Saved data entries
=== Section Start ===

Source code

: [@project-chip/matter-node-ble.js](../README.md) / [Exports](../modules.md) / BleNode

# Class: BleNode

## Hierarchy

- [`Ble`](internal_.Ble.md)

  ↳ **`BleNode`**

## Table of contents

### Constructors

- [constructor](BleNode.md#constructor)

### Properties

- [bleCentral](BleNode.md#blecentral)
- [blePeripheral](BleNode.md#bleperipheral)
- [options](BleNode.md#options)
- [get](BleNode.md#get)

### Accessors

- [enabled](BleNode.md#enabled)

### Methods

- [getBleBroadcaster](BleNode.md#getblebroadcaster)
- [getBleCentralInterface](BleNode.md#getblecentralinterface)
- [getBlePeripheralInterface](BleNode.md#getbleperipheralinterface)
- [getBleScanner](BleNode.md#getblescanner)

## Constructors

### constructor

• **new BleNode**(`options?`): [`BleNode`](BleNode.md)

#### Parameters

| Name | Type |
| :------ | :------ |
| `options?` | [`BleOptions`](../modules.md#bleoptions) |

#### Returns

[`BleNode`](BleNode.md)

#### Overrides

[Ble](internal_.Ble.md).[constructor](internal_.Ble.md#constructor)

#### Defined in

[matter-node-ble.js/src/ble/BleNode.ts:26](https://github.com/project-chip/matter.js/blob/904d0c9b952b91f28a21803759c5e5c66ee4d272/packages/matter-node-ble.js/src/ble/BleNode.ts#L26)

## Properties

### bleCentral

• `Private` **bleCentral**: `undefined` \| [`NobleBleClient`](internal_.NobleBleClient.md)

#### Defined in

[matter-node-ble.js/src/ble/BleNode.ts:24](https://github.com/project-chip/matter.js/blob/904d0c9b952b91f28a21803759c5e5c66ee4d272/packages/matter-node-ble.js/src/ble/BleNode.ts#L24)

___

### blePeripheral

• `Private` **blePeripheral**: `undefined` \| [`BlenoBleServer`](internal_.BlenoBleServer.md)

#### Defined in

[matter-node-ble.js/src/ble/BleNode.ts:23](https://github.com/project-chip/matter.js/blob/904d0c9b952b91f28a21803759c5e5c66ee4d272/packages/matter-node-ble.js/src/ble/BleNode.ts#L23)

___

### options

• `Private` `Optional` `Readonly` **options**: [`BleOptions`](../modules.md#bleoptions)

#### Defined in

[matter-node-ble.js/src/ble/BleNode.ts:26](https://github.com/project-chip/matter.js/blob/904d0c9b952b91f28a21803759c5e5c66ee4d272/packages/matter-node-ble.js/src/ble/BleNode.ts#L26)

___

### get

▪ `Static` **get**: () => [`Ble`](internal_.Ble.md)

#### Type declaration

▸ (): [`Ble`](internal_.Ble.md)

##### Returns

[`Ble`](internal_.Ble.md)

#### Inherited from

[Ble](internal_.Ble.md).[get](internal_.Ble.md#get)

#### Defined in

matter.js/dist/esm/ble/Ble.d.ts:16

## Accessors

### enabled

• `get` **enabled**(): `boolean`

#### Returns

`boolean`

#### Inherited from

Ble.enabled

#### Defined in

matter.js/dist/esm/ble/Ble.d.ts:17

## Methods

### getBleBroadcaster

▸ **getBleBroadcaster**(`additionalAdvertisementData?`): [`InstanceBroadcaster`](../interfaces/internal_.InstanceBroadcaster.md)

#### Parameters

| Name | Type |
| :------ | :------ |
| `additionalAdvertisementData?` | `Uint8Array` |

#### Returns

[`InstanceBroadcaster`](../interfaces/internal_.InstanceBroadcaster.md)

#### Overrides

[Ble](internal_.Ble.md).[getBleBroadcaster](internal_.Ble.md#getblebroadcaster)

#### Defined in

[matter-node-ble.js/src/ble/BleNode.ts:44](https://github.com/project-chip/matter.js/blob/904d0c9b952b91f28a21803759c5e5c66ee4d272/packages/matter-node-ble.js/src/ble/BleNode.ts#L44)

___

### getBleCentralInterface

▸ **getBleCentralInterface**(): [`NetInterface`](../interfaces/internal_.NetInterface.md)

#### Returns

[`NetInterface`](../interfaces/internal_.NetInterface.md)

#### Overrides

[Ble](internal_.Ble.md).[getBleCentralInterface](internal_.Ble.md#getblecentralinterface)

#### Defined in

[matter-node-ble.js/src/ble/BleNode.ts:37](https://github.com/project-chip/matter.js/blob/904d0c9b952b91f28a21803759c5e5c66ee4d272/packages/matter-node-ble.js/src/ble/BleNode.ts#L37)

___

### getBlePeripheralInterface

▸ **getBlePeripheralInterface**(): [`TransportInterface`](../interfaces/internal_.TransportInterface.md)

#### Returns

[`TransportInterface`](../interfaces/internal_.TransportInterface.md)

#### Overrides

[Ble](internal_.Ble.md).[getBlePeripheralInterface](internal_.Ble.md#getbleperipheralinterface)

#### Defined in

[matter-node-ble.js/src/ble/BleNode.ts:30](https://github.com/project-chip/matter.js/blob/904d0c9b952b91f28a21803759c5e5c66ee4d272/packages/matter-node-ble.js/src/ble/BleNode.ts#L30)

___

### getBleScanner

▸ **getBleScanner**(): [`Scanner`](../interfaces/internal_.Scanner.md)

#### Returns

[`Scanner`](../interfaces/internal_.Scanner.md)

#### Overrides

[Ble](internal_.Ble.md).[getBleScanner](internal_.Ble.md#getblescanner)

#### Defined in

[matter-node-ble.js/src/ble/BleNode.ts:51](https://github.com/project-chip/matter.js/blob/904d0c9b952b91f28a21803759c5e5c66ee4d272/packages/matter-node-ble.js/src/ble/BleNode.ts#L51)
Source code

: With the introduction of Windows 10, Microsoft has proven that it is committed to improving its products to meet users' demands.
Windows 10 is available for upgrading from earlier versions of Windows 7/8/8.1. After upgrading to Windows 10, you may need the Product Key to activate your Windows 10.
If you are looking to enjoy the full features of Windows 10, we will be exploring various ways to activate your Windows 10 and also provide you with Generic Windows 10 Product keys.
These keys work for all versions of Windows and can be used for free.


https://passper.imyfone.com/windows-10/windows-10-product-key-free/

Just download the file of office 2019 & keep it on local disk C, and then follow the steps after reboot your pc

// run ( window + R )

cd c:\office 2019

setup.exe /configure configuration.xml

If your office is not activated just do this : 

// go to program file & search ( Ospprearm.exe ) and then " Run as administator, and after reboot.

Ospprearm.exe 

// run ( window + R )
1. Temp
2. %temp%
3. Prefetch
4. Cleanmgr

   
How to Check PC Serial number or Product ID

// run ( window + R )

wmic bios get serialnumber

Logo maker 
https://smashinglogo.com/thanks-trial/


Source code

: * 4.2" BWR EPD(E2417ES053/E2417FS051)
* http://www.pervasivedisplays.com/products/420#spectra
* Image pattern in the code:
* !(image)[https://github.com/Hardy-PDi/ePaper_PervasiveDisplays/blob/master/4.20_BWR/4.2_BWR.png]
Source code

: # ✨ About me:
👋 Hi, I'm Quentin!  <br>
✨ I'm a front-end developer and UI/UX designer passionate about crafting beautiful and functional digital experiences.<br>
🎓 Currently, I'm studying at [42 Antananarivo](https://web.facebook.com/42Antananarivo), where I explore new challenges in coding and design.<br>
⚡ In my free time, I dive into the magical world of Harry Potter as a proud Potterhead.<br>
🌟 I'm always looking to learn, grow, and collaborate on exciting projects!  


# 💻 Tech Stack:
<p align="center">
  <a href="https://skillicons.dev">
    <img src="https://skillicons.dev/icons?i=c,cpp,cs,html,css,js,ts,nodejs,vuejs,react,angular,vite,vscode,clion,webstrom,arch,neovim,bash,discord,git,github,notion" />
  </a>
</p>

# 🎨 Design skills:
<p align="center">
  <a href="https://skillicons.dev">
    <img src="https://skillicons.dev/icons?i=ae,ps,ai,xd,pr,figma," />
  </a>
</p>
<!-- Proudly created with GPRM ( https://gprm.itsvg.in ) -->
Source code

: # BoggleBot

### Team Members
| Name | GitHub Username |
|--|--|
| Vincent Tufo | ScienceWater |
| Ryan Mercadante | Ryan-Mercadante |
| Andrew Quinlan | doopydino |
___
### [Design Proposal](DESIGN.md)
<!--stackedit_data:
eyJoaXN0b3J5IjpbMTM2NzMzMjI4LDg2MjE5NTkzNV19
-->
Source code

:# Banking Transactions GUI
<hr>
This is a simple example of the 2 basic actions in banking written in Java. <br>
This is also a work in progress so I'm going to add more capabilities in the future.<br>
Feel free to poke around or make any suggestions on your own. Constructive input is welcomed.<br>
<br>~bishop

=== Section End ===

◆ **Work request**
Which lines above contain the word "additionalAdvertisementData"? Copy each of them.

◆ **Answer for this exercise**
▸ **getBleBroadcaster**(`additionalAdvertisementData?`): [`InstanceBroadcaster`](../interfaces/internal_.InstanceBroadcaster.md)
| `additionalAdvertisementData?` | `Uint8Array` |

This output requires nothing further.